Bagi warga desa-desa ini, malam bukan sekadar waktu untuk beristirahat, tetapi juga perjuangan menghadapi keterbatasan. Anak-anak belajar dengan bantuan cahaya pelita atau lampu minyak tanah, sementara sebagian keluarga yang lebih mampu sesekali menyalakan genset dengan biaya operasional yang tinggi.

Desa-Desa yang Hidup dalam Gelap

Daftar desa yang belum tersentuh aliran listrik tersebar di empat kecamatan. Di Kecamatan Pureman terdapat Desa Kailesa, Desa Langkuru, Desa Langkuru Utara, dan Desa Purnama. Lalu di Kecamatan Mataru Barat, tepatnya di Dusun Rumah Lelang, ada Desa Lakatuli dan Desa Mataru Barat. Sementara itu, Desa Sidabui dan Desa Maikang berada di Kecamatan Alor Selatan, serta Desa Merdeka di Kecamatan Pantai Timur.

Kesepuluh desa ini rata-rata berada di wilayah terpencil, dikelilingi perbukitan dan hutan, dengan akses jalan yang rusak parah. Saat musim hujan, jalanan menjadi lumpur licin, membuat distribusi logistik maupun pembangunan infrastruktur semakin terhambat.

“Kalau malam, gelap gulita. Anak-anak kesulitan belajar dan aktivitas masyarakat sangat terbatas. Ada yang harus jalan jauh hanya untuk bisa mengisi daya telepon genggam,” ungkap Soleman Gorang Mau, Anggota Komisi V DPRD NTT, Kamis (14/8/2025).

Internet Menumpang Timor Leste

Kondisi yang lebih memprihatinkan terjadi di Kecamatan Pureman. Selain tidak memiliki jaringan listrik, empat desa di kecamatan ini juga tidak tersentuh layanan internet. Dalam era digital, ketika dunia terhubung hanya dengan sentuhan jari, warga Pureman justru harus bergantung pada sinyal internet dari negara tetangga, Timor Leste.

“Jarak dari pusat kabupaten sekitar 80 kilometer. Karena masuk wilayah perbatasan, warga di sana lebih mudah menangkap jaringan dari Timor Leste ketimbang dari Indonesia,” jelas Soleman.

Tak jarang, warga harus mendaki bukit atau mencari titik tertentu agar ponsel mereka bisa menangkap sinyal. Hal ini menjadikan akses informasi dan komunikasi mereka sangat terbatas.

Harapan dari Program Dasa Cita

Kabar baik sempat disampaikan oleh Kepala Dinas Energi dan Sumber Daya Mineral (ESDM) Provinsi NTT, Rosye Maria Hedwine. Menurutnya, pemerintah provinsi bersama pemerintah pusat sudah menyiapkan program pemasangan meteran listrik gratis 450 Volt Ampere (VA) pada tahun 2025.

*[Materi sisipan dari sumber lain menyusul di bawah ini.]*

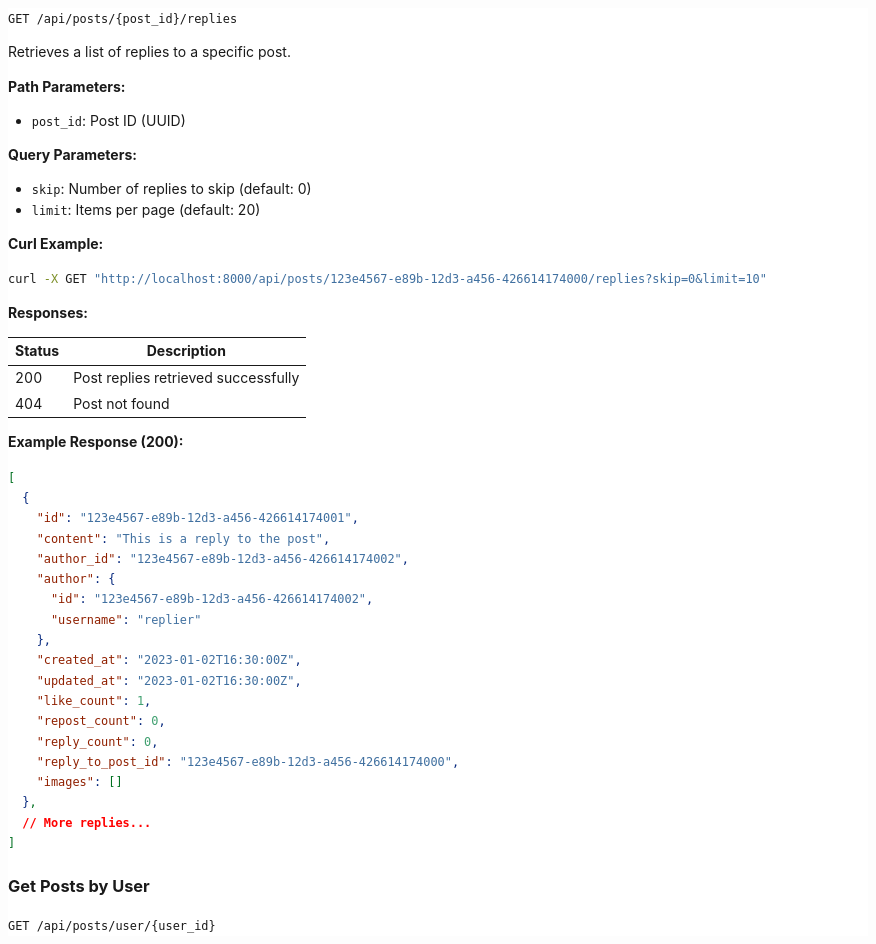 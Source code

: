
 ```
GET /api/posts/{post_id}/replies
```

Retrieves a list of replies to a specific post.

**Path Parameters:**
- `post_id`: Post ID (UUID)

**Query Parameters:**
- `skip`: Number of replies to skip (default: 0)
- `limit`: Items per page (default: 20)

**Curl Example:**
```bash
curl -X GET "http://localhost:8000/api/posts/123e4567-e89b-12d3-a456-426614174000/replies?skip=0&limit=10"
```

**Responses:**

| Status | Description |
|--------|-------------|
| 200 | Post replies retrieved successfully |
| 404 | Post not found |

**Example Response (200):**
```json
[
  {
    "id": "123e4567-e89b-12d3-a456-426614174001",
    "content": "This is a reply to the post",
    "author_id": "123e4567-e89b-12d3-a456-426614174002",
    "author": {
      "id": "123e4567-e89b-12d3-a456-426614174002",
      "username": "replier"
    },
    "created_at": "2023-01-02T16:30:00Z",
    "updated_at": "2023-01-02T16:30:00Z",
    "like_count": 1,
    "repost_count": 0,
    "reply_count": 0,
    "reply_to_post_id": "123e4567-e89b-12d3-a456-426614174000",
    "images": []
  },
  // More replies...
]
```

### Get Posts by User

```
GET /api/posts/user/{user_id}
```
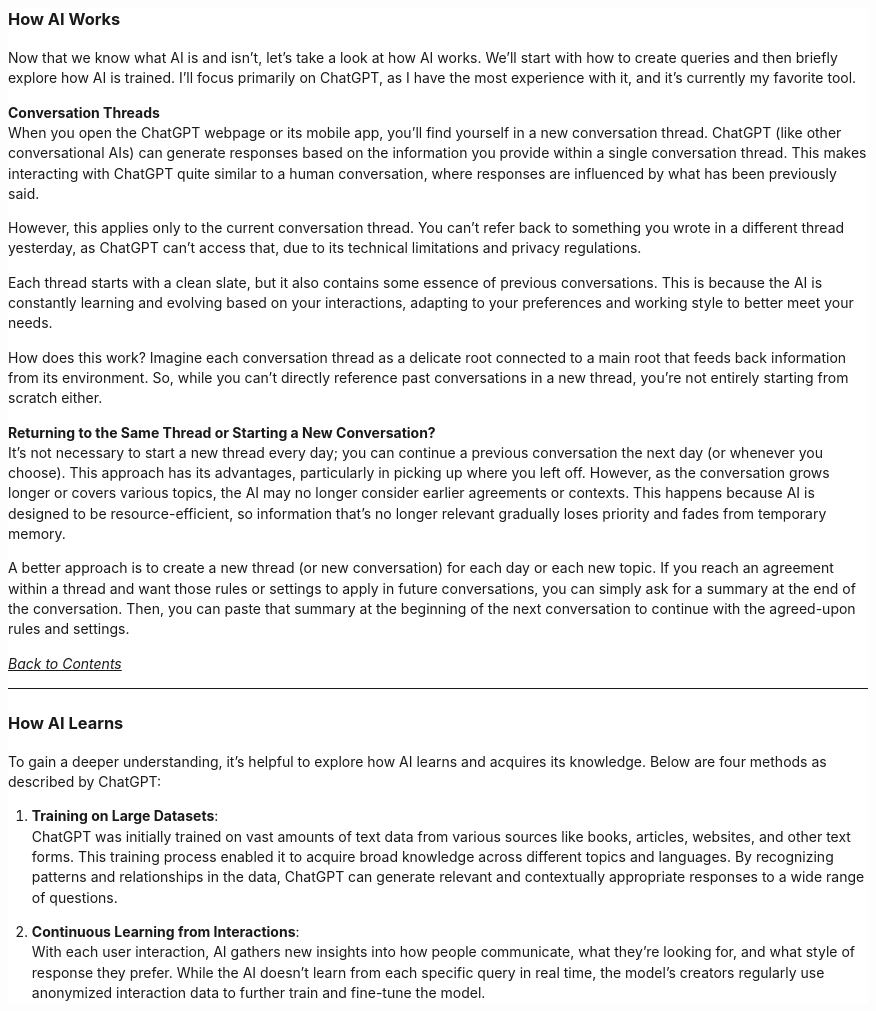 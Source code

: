 
### How AI Works

Now that we know what AI is and isn’t, let’s take a look at how AI works. We’ll start with how to create queries and then briefly explore how AI is trained. I’ll focus primarily on ChatGPT, as I have the most experience with it, and it’s currently my favorite tool.

**Conversation Threads**  
When you open the ChatGPT webpage or its mobile app, you’ll find yourself in a new conversation thread. ChatGPT (like other conversational AIs) can generate responses based on the information you provide within a single conversation thread. This makes interacting with ChatGPT quite similar to a human conversation, where responses are influenced by what has been previously said.

However, this applies only to the current conversation thread. You can’t refer back to something you wrote in a different thread yesterday, as ChatGPT can’t access that, due to its technical limitations and privacy regulations.

Each thread starts with a clean slate, but it also contains some essence of previous conversations. This is because the AI is constantly learning and evolving based on your interactions, adapting to your preferences and working style to better meet your needs.

How does this work? Imagine each conversation thread as a delicate root connected to a main root that feeds back information from its environment. So, while you can’t directly reference past conversations in a new thread, you’re not entirely starting from scratch either.

**Returning to the Same Thread or Starting a New Conversation?**  
It’s not necessary to start a new thread every day; you can continue a previous conversation the next day (or whenever you choose). This approach has its advantages, particularly in picking up where you left off. However, as the conversation grows longer or covers various topics, the AI may no longer consider earlier agreements or contexts. This happens because AI is designed to be resource-efficient, so information that’s no longer relevant gradually loses priority and fades from temporary memory.

A better approach is to create a new thread (or new conversation) for each day or each new topic. If you reach an agreement within a thread and want those rules or settings to apply in future conversations, you can simply ask for a summary at the end of the conversation. Then, you can paste that summary at the beginning of the next conversation to continue with the agreed-upon rules and settings.

[*Back to Contents*](#contents)

---

### How AI Learns

To gain a deeper understanding, it’s helpful to explore how AI learns and acquires its knowledge. Below are four methods as described by ChatGPT:

1. **Training on Large Datasets**:  
   ChatGPT was initially trained on vast amounts of text data from various sources like books, articles, websites, and other text forms. This training process enabled it to acquire broad knowledge across different topics and languages. By recognizing patterns and relationships in the data, ChatGPT can generate relevant and contextually appropriate responses to a wide range of questions.

2. **Continuous Learning from Interactions**:  
   With each user interaction, AI gathers new insights into how people communicate, what they’re looking for, and what style of response they prefer. While the AI doesn’t learn from each specific query in real time, the model’s creators regularly use anonymized interaction data to further train and fine-tune the model.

“Program ini menyasar kabupaten yang rasio elektrifikasinya masih di bawah 90 persen. Untuk Kabupaten TTS, Sabu Raijua, Manggarai Timur, Sumba Barat Daya, Ende, dan Alor, akan dipasang total 762 unit meteran listrik gratis,” jelas Rosye.

Program ini merupakan bagian dari Dasa Cita, visi pembangunan yang diusung oleh Gubernur dan Wakil Gubernur NTT, dengan harapan mampu menjawab ketertinggalan masyarakat di desa-desa terpencil.

Namun, jumlah 762 unit untuk seluruh kabupaten tentu masih jauh dari cukup, mengingat ribuan rumah tangga di pelosok NTT hingga kini belum tersentuh listrik.

Antara Harapan dan Kenyataan

Bagi warga desa di Alor, janji-janji program bukanlah hal baru. Harapan kerap datang, namun realisasi berjalan lamban. Sementara itu, malam terus bergulir dalam kegelapan. Anak-anak terus berjuang menulis tugas sekolah dengan cahaya redup pelita, orang tua bekerja keras untuk membeli bahan bakar genset, dan pemuda mencari sinyal internet dari negara tetangga.

Delapan puluh tahun Indonesia merdeka, namun bagi warga di 10 desa di Kabupaten Alor, kata “merdeka” masih sebatas simbol, belum sepenuhnya hadir dalam kehidupan nyata.